Until all Android developers get on board with releasing a unified product, I believe iOS will continue to outpace Android OS in overall consumer use and loyalty. Despite Android’s claims of dominance, the true reason iOS continues to outshine Android is because iOS maintains one unified operating system. Quite simply, you know when you purchase an iPhone or iPad, you’re going to be on the latest operating system. When you purchase an Android device, the answer is, “who knows.” Some Android devices are still operating on 1.5, an obsolete and extinct system.

Well, as this post shows, there’s no incentive for developers to upgrade your device. It’s too costly, and they aren’t receiving any benefits from your upgrade. Thus, in the name of “customer no-service” there isn’t a single manufacturer or wireless carrier who cares whether you have Android 1.x or Android 4.0. And you thought you were getting a 4.0 update “sometime in 2012.”

Therein lies Android’s biggest problem. With it’s open system, there is no cohesive OS to force manufacturers or wireless carriers to behave equally. They already have your money, and therefore you’re forced to continue using your outdated device while your iPhone-carrying-yuppy-friends have Siri.

(Caution – Language)

Jeff Taylor

I'm just an ordinary guy living an extraordinary life. I'm also an attorney and I blog about Android for lawyers. You can follow me on Twitter, LinkedIn, YouTube, or Google+.


Charles Jannace · December 26, 2011 at 10:05 pm

IMO you are correct but I’d like to offer two more reasons. Firstly, the quality and relevance of the apps in the AppStore. Apple’s hardware deficiencies are overlooked by many, including me, because of the choices available for apps. Secondly, it seems impossible to have the latest and greatest Android hardware for a week, a month? Just as one iteration comes out (e.g. Droid Bionic) there is news of another unit ready to make it obsolete in short order (e.g. Droid Razr, Google Nexus). Some people seem to like the choices but I only have so much in the budget for gadgets and I want the latest and greatest.

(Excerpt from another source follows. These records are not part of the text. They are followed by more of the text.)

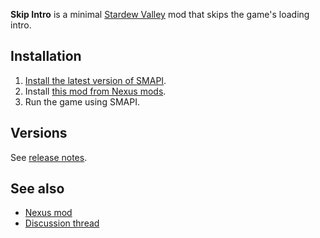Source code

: **Skip Intro** is a minimal [Stardew Valley](http://stardewvalley.net/) mod that skips the game's loading intro.

## Installation
1. [Install the latest version of SMAPI](https://github.com/Pathoschild/SMAPI/releases).
2. Install [this mod from Nexus mods](http://www.nexusmods.com/stardewvalley/mods/533).
3. Run the game using SMAPI.

## Versions
See [release notes](release-notes.md).

## See also
* [Nexus mod](http://www.nexusmods.com/stardewvalley/mods/533)
* [Discussion thread](http://community.playstarbound.com/threads/smapi-skip-intro.123673/)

    Jeffrey Taylor · December 26, 2011 at 11:39 pm

    Charles, those are excellent points. However, I don’t know that the choice of apps (unless we’re talking lawyer-specific apps) exceeds Android (and yes, I know there are “more” iOS apps, but really, a zit-picking app is not an app).

    I think your second reason is more relevant though. Unfortunately, in its quest for “openness,” Google relinquishes too much control to manufacturers and providers, which is exactly my point. Quality, even if it’s producing greater devices, decreases. As you state, consumers only have so much money for the next great thing.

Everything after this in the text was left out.